A Faith to Confess: The Baptist Confession
of Faith of 1689
Rewritten in Modern English
©1975, Carey Publications, Ltd.,
75 Woodhill Road, Leeds, U.K., LS16 7BZ
THE distance between God and His creature man is so great
that, although men, endowed as they are with reason, owe
obedience to Him as their creator, yet they could never have
attained to life as their reward had not God, in an act of voluntary
condescension, made this possible by the making of a covenant.
Job 35:7,8; Luke 17:10.
Furthermore, since man, by reason of his fall into sin, had
brought himself under the curse of God's law, it pleased the Lord
to make a covenant of grace, in which He freely offers life and
salvation by Jesus Christ to sinners. On their part He requires
faith in Him that they may be saved, and promises to give His
Holy Spirit to all those who are elected unto eternal life, in order
that they may be made willing and able to believe.

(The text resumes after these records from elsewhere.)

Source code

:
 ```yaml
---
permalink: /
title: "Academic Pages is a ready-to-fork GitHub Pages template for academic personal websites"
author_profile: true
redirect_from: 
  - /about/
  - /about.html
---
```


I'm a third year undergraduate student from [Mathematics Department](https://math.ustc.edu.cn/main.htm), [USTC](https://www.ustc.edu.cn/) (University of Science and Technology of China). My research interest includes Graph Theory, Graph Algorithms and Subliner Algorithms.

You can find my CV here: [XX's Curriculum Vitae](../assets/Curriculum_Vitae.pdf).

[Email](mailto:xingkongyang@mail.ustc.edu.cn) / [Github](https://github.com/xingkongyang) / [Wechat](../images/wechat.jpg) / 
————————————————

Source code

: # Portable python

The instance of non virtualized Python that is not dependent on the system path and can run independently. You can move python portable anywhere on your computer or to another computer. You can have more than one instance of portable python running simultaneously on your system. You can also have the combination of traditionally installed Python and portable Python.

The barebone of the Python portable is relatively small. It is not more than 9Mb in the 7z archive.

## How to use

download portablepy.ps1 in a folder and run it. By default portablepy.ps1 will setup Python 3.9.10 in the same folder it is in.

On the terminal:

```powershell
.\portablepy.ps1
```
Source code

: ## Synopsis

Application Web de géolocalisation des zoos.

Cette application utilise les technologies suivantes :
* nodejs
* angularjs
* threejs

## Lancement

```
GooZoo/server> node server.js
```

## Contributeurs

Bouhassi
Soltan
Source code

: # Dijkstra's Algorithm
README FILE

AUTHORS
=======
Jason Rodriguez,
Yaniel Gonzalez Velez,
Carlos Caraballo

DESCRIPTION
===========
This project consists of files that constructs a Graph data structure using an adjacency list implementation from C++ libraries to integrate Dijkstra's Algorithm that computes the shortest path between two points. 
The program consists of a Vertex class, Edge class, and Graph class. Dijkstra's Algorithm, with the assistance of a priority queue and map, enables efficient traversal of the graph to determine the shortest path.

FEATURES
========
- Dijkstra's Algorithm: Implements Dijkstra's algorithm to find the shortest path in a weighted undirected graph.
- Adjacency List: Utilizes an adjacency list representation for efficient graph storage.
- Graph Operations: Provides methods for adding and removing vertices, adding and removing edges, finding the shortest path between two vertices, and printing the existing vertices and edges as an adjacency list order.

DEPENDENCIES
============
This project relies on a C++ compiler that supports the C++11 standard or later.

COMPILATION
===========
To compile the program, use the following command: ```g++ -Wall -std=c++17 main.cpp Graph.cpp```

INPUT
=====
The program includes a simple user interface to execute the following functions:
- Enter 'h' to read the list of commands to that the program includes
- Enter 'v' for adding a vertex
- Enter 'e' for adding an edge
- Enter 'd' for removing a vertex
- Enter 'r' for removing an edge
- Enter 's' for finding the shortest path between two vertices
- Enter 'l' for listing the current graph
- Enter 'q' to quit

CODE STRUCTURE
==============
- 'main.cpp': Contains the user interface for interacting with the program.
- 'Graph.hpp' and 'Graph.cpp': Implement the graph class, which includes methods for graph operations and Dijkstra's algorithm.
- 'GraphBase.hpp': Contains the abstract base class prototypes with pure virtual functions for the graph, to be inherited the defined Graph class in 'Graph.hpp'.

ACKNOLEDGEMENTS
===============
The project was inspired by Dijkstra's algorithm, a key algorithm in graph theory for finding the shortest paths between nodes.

Gen. 2:17; Ps. 110:3; Ezek. 36:26,27; Mark 16:15,16; John 3:16; 6:44,45;
Rom. 3:20,21; 8:3; Gal. 3:10.
God's covenant is revealed in the gospel; in the first place to
Adam in the promise of salvation by 'the seed of the woman', and
afterwards, step by step, until the full revelation of salvation was
completed in the New Testament. The salvation of the elect is
based upon a covenant of redemption that was transacted in
eternity between the Father and the Son; and it is solely through
the grace conveyed by this covenant that all the descendants of
fallen Adam who have been saved have obtained life and a
blessed immortality; for the terms of blessing which applied to
Adam in his state of innocency have no application to his posterity
to render them acceptable to God.
Gen. 3:15; John 8:56; Acts 4:12; Rom. 4:1-5; 2 Tim. 1:9; Titus 1:2; Heb.1:1,2; 11:6,13.